● Work required:
Whenever the word "users" shows up in a line of the data, copy that line.

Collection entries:
BEGIN
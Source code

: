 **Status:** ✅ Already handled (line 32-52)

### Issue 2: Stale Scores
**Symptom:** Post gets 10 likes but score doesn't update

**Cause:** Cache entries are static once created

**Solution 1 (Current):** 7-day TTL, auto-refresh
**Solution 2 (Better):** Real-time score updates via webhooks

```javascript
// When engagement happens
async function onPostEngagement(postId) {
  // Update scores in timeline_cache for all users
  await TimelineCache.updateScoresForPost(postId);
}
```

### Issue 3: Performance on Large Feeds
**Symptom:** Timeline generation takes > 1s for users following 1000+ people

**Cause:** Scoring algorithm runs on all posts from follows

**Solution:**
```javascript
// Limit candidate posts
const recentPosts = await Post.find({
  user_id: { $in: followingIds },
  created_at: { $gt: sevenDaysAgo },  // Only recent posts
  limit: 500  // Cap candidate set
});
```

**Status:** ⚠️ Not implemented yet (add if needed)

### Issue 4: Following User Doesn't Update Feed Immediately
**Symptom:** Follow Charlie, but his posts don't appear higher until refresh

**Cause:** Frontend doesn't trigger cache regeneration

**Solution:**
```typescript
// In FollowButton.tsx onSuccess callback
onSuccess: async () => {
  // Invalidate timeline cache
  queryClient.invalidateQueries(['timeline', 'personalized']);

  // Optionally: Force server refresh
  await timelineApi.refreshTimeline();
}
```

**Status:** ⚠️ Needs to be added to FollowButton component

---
END
● Solved problem:
  // Update scores in timeline_cache for all users
**Symptom:** Timeline generation takes > 1s for users following 1000+ people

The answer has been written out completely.